On September 10, 2010, the U.S. Department of Justice, on behalf of the Environmental Protection Agency, filed briefs in the U.S. Court of Appeals for the District of Columbia Circuit opposing a motion of various industry groups and members of Congress that sought "coordination"—but not consolidation—of approximately 90 pending cases challenging four recent greenhouse gas rules adopted by the EPA pursuant to the Clean Air Act.
These cases collectively challenge a series of EPA actions that establish a regime for regulating greenhouse gas emissions from certain facilities and motor vehicles under the Clean Air Act: (1) the "Endangerment Finding," where EPA determined that greenhouse gas emissions could cause or contribute to endangerment of public health and welfare (74 Fed. Reg. 66,496 (Dec. 15, 2009)); (2) the "Light Duty Vehicle Rule," or "Tailpipe Rule," where EPA set standards to reduce greenhouse gas emissions from new light-duty motor vehicles (75 Fed. Reg. 25,324 (May 7, 2010)); (3) the "Interpretative Memo," or "Triggering Rule," where EPA concluded that greenhouse gas emissions from stationary sources will become subject to regulation under the Prevention of Significant Deterioration ("PSD") and Title V operating permit programs when the Tailpipe Rule takes effect on January 2, 2011 (75 Fed. Reg. 17,004 (Apr. 2, 2010)); and (4) the "Tailoring Rule," where EPA established a scheme for addressing greenhouse gas emissions in PSD and Title V permits issued to certain new or modified stationary sources (70 Fed. Reg. 31,514 (June 3, 2010)).
The State of Texas, the Commonwealth of Virginia, the U.S. Chamber of Commerce, and several other parties have filed D.C. Circuit challenges to EPA's denial (74 Fed. Reg. 49, 556 (Aug. 13, 2010)) of their petitions to reconsider the Endangerment Finding.
The coordination motion asks the D.C. Circuit to combine all of the greenhouse gas rulemaking challenges into one coordinated proceeding before the same three-judge panel.
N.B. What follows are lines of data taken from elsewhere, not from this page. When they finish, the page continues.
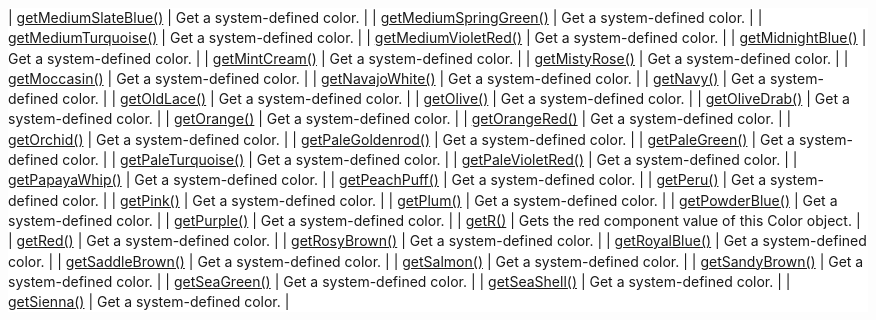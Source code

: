 | [getMediumSlateBlue()](#getMediumSlateBlue--) | Get a system-defined color. |
| [getMediumSpringGreen()](#getMediumSpringGreen--) | Get a system-defined color. |
| [getMediumTurquoise()](#getMediumTurquoise--) | Get a system-defined color. |
| [getMediumVioletRed()](#getMediumVioletRed--) | Get a system-defined color. |
| [getMidnightBlue()](#getMidnightBlue--) | Get a system-defined color. |
| [getMintCream()](#getMintCream--) | Get a system-defined color. |
| [getMistyRose()](#getMistyRose--) | Get a system-defined color. |
| [getMoccasin()](#getMoccasin--) | Get a system-defined color. |
| [getNavajoWhite()](#getNavajoWhite--) | Get a system-defined color. |
| [getNavy()](#getNavy--) | Get a system-defined color. |
| [getOldLace()](#getOldLace--) | Get a system-defined color. |
| [getOlive()](#getOlive--) | Get a system-defined color. |
| [getOliveDrab()](#getOliveDrab--) | Get a system-defined color. |
| [getOrange()](#getOrange--) | Get a system-defined color. |
| [getOrangeRed()](#getOrangeRed--) | Get a system-defined color. |
| [getOrchid()](#getOrchid--) | Get a system-defined color. |
| [getPaleGoldenrod()](#getPaleGoldenrod--) | Get a system-defined color. |
| [getPaleGreen()](#getPaleGreen--) | Get a system-defined color. |
| [getPaleTurquoise()](#getPaleTurquoise--) | Get a system-defined color. |
| [getPaleVioletRed()](#getPaleVioletRed--) | Get a system-defined color. |
| [getPapayaWhip()](#getPapayaWhip--) | Get a system-defined color. |
| [getPeachPuff()](#getPeachPuff--) | Get a system-defined color. |
| [getPeru()](#getPeru--) | Get a system-defined color. |
| [getPink()](#getPink--) | Get a system-defined color. |
| [getPlum()](#getPlum--) | Get a system-defined color. |
| [getPowderBlue()](#getPowderBlue--) | Get a system-defined color. |
| [getPurple()](#getPurple--) | Get a system-defined color. |
| [getR()](#getR--) | Gets the red component value of this Color object. |
| [getRed()](#getRed--) | Get a system-defined color. |
| [getRosyBrown()](#getRosyBrown--) | Get a system-defined color. |
| [getRoyalBlue()](#getRoyalBlue--) | Get a system-defined color. |
| [getSaddleBrown()](#getSaddleBrown--) | Get a system-defined color. |
| [getSalmon()](#getSalmon--) | Get a system-defined color. |
| [getSandyBrown()](#getSandyBrown--) | Get a system-defined color. |
| [getSeaGreen()](#getSeaGreen--) | Get a system-defined color. |
| [getSeaShell()](#getSeaShell--) | Get a system-defined color. |
| [getSienna()](#getSienna--) | Get a system-defined color. |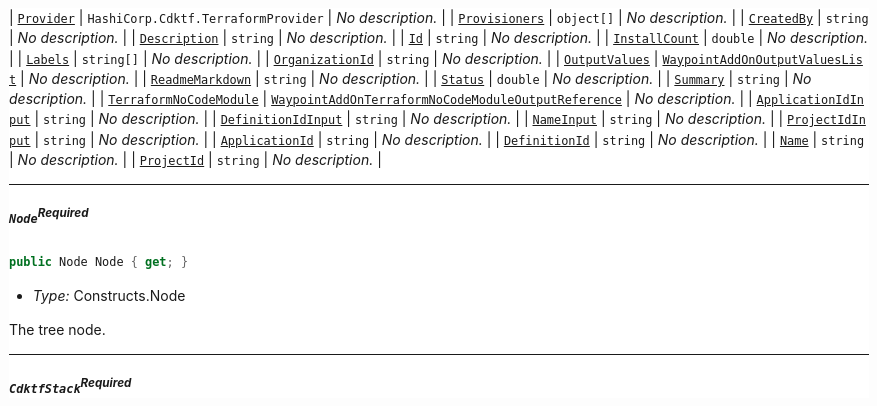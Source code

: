 | <code><a href="#@cdktf/provider-hcp.waypointAddOn.WaypointAddOn.property.provider">Provider</a></code> | <code>HashiCorp.Cdktf.TerraformProvider</code> | *No description.* |
| <code><a href="#@cdktf/provider-hcp.waypointAddOn.WaypointAddOn.property.provisioners">Provisioners</a></code> | <code>object[]</code> | *No description.* |
| <code><a href="#@cdktf/provider-hcp.waypointAddOn.WaypointAddOn.property.createdBy">CreatedBy</a></code> | <code>string</code> | *No description.* |
| <code><a href="#@cdktf/provider-hcp.waypointAddOn.WaypointAddOn.property.description">Description</a></code> | <code>string</code> | *No description.* |
| <code><a href="#@cdktf/provider-hcp.waypointAddOn.WaypointAddOn.property.id">Id</a></code> | <code>string</code> | *No description.* |
| <code><a href="#@cdktf/provider-hcp.waypointAddOn.WaypointAddOn.property.installCount">InstallCount</a></code> | <code>double</code> | *No description.* |
| <code><a href="#@cdktf/provider-hcp.waypointAddOn.WaypointAddOn.property.labels">Labels</a></code> | <code>string[]</code> | *No description.* |
| <code><a href="#@cdktf/provider-hcp.waypointAddOn.WaypointAddOn.property.organizationId">OrganizationId</a></code> | <code>string</code> | *No description.* |
| <code><a href="#@cdktf/provider-hcp.waypointAddOn.WaypointAddOn.property.outputValues">OutputValues</a></code> | <code><a href="#@cdktf/provider-hcp.waypointAddOn.WaypointAddOnOutputValuesList">WaypointAddOnOutputValuesList</a></code> | *No description.* |
| <code><a href="#@cdktf/provider-hcp.waypointAddOn.WaypointAddOn.property.readmeMarkdown">ReadmeMarkdown</a></code> | <code>string</code> | *No description.* |
| <code><a href="#@cdktf/provider-hcp.waypointAddOn.WaypointAddOn.property.status">Status</a></code> | <code>double</code> | *No description.* |
| <code><a href="#@cdktf/provider-hcp.waypointAddOn.WaypointAddOn.property.summary">Summary</a></code> | <code>string</code> | *No description.* |
| <code><a href="#@cdktf/provider-hcp.waypointAddOn.WaypointAddOn.property.terraformNoCodeModule">TerraformNoCodeModule</a></code> | <code><a href="#@cdktf/provider-hcp.waypointAddOn.WaypointAddOnTerraformNoCodeModuleOutputReference">WaypointAddOnTerraformNoCodeModuleOutputReference</a></code> | *No description.* |
| <code><a href="#@cdktf/provider-hcp.waypointAddOn.WaypointAddOn.property.applicationIdInput">ApplicationIdInput</a></code> | <code>string</code> | *No description.* |
| <code><a href="#@cdktf/provider-hcp.waypointAddOn.WaypointAddOn.property.definitionIdInput">DefinitionIdInput</a></code> | <code>string</code> | *No description.* |
| <code><a href="#@cdktf/provider-hcp.waypointAddOn.WaypointAddOn.property.nameInput">NameInput</a></code> | <code>string</code> | *No description.* |
| <code><a href="#@cdktf/provider-hcp.waypointAddOn.WaypointAddOn.property.projectIdInput">ProjectIdInput</a></code> | <code>string</code> | *No description.* |
| <code><a href="#@cdktf/provider-hcp.waypointAddOn.WaypointAddOn.property.applicationId">ApplicationId</a></code> | <code>string</code> | *No description.* |
| <code><a href="#@cdktf/provider-hcp.waypointAddOn.WaypointAddOn.property.definitionId">DefinitionId</a></code> | <code>string</code> | *No description.* |
| <code><a href="#@cdktf/provider-hcp.waypointAddOn.WaypointAddOn.property.name">Name</a></code> | <code>string</code> | *No description.* |
| <code><a href="#@cdktf/provider-hcp.waypointAddOn.WaypointAddOn.property.projectId">ProjectId</a></code> | <code>string</code> | *No description.* |

---

##### `Node`<sup>Required</sup> <a name="Node" id="@cdktf/provider-hcp.waypointAddOn.WaypointAddOn.property.node"></a>

```csharp
public Node Node { get; }
```

- *Type:* Constructs.Node

The tree node.

---

##### `CdktfStack`<sup>Required</sup> <a name="CdktfStack" id="@cdktf/provider-hcp.waypointAddOn.WaypointAddOn.property.cdktfStack"></a>
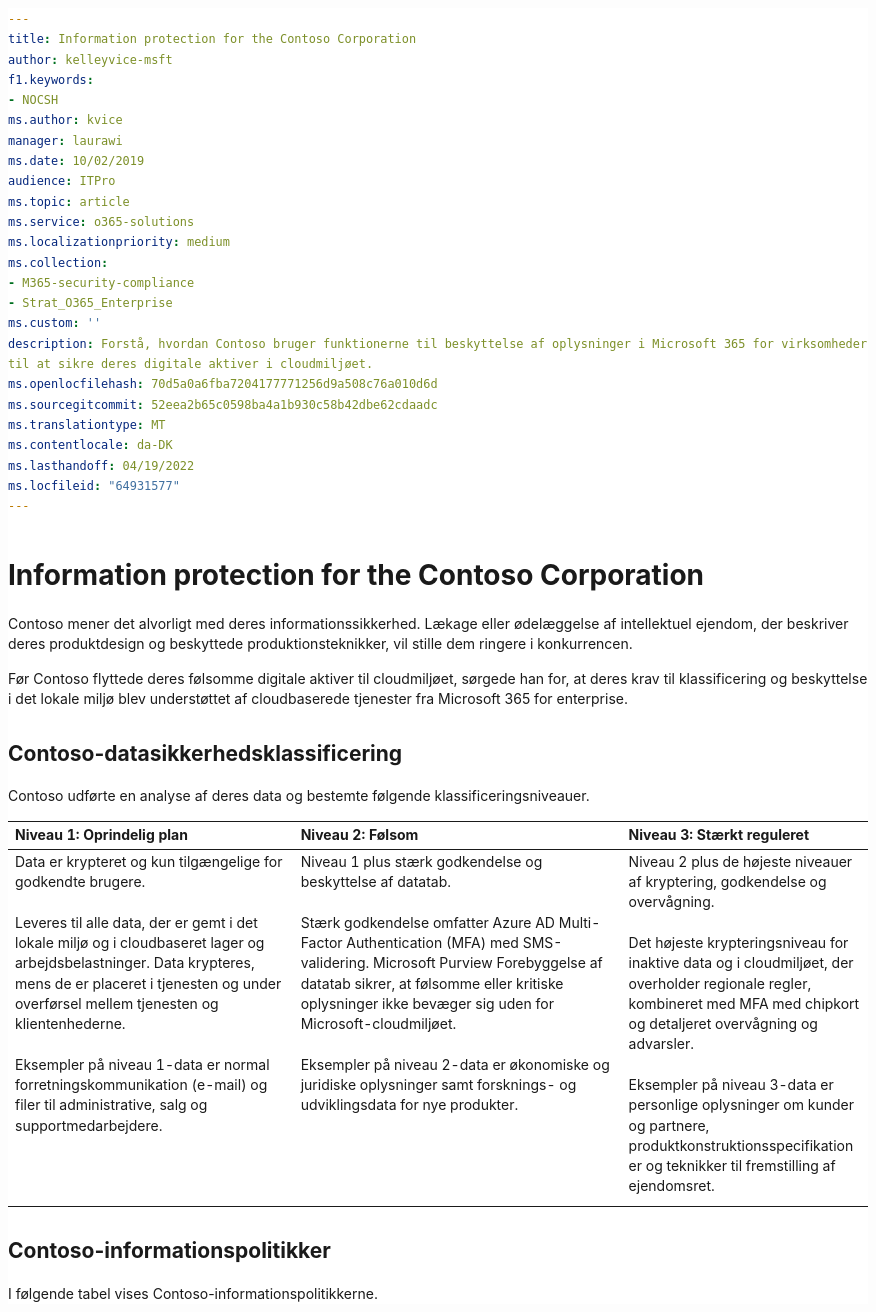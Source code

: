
 ```yaml
---
title: Information protection for the Contoso Corporation
author: kelleyvice-msft
f1.keywords:
- NOCSH
ms.author: kvice
manager: laurawi
ms.date: 10/02/2019
audience: ITPro
ms.topic: article
ms.service: o365-solutions
ms.localizationpriority: medium
ms.collection:
- M365-security-compliance
- Strat_O365_Enterprise
ms.custom: ''
description: Forstå, hvordan Contoso bruger funktionerne til beskyttelse af oplysninger i Microsoft 365 for virksomheder til at sikre deres digitale aktiver i cloudmiljøet.
ms.openlocfilehash: 70d5a0a6fba7204177771256d9a508c76a010d6d
ms.sourcegitcommit: 52eea2b65c0598ba4a1b930c58b42dbe62cdaadc
ms.translationtype: MT
ms.contentlocale: da-DK
ms.lasthandoff: 04/19/2022
ms.locfileid: "64931577"
---
```

# <a name="information-protection-for-the-contoso-corporation"></a>Information protection for the Contoso Corporation

Contoso mener det alvorligt med deres informationssikkerhed. Lækage eller ødelæggelse af intellektuel ejendom, der beskriver deres produktdesign og beskyttede produktionsteknikker, vil stille dem ringere i konkurrencen.

Før Contoso flyttede deres følsomme digitale aktiver til cloudmiljøet, sørgede han for, at deres krav til klassificering og beskyttelse i det lokale miljø blev understøttet af cloudbaserede tjenester fra Microsoft 365 for enterprise.

## <a name="contoso-data-security-classification"></a>Contoso-datasikkerhedsklassificering

Contoso udførte en analyse af deres data og bestemte følgende klassificeringsniveauer.

| Niveau 1: Oprindelig plan | Niveau 2: Følsom | Niveau 3: Stærkt reguleret |
|:-------|:-----|:-----|
| Data er krypteret og kun tilgængelige for godkendte brugere.<BR> <BR> Leveres til alle data, der er gemt i det lokale miljø og i cloudbaseret lager og arbejdsbelastninger. Data krypteres, mens de er placeret i tjenesten og under overførsel mellem tjenesten og klientenhederne. <BR><BR>Eksempler på niveau 1-data er normal forretningskommunikation (e-mail) og filer til administrative, salg og supportmedarbejdere. | Niveau 1 plus stærk godkendelse og beskyttelse af datatab.<BR> <BR> Stærk godkendelse omfatter Azure AD Multi-Factor Authentication (MFA) med SMS-validering. Microsoft Purview Forebyggelse af datatab sikrer, at følsomme eller kritiske oplysninger ikke bevæger sig uden for Microsoft-cloudmiljøet.<BR><BR>Eksempler på niveau 2-data er økonomiske og juridiske oplysninger samt forsknings- og udviklingsdata for nye produkter. | Niveau 2 plus de højeste niveauer af kryptering, godkendelse og overvågning.<BR><BR>Det højeste krypteringsniveau for inaktive data og i cloudmiljøet, der overholder regionale regler, kombineret med MFA med chipkort og detaljeret overvågning og advarsler.<BR> <BR>Eksempler på niveau 3-data er personlige oplysninger om kunder og partnere, produktkonstruktionsspecifikationer og teknikker til fremstilling af ejendomsret.  |
||||

## <a name="contoso-information-policies"></a>Contoso-informationspolitikker
I følgende tabel vises Contoso-informationspolitikkerne.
According to the motion, EPA's four final rules "collectively constitute the most expensive suite of administrative regulations ever promulgated by any agency or scrutinized on judicial review by any court." The motion argues that by spreading its reasoning across four separate rulemakings, EPA has left gaps in its justification and created confusion, and that separate judicial review of EPA's "divided decision-making" would impede effective review, require repetitive and duplicative briefing, and could result in conflicting decisions from different panels of the Court of Appeals.
The federal government opposes the motion on the grounds that there is no logical or legal justification for a "one-size-fits-all global coordination." EPA argues that each rulemaking involves agency actions that are separate and distinct in terms of the statutory provisions that govern the types of sources regulated and the associated administrative records. EPA proposes an alternative three-prong approach to coordinating/consolidating the cases: (1) independent consideration of the previously consolidated cases challenging the "LDV Rule"/"Tailpipe Rule"; (2) coordination or consolidation of cases challenging either the "Endangerment Finding" or EPA's denial of petitions for reconsideration of the "Endangerment Finding"; and (3) consolidation of the cases challenging the "Interpretative Memo" and the "Tailoring Rule."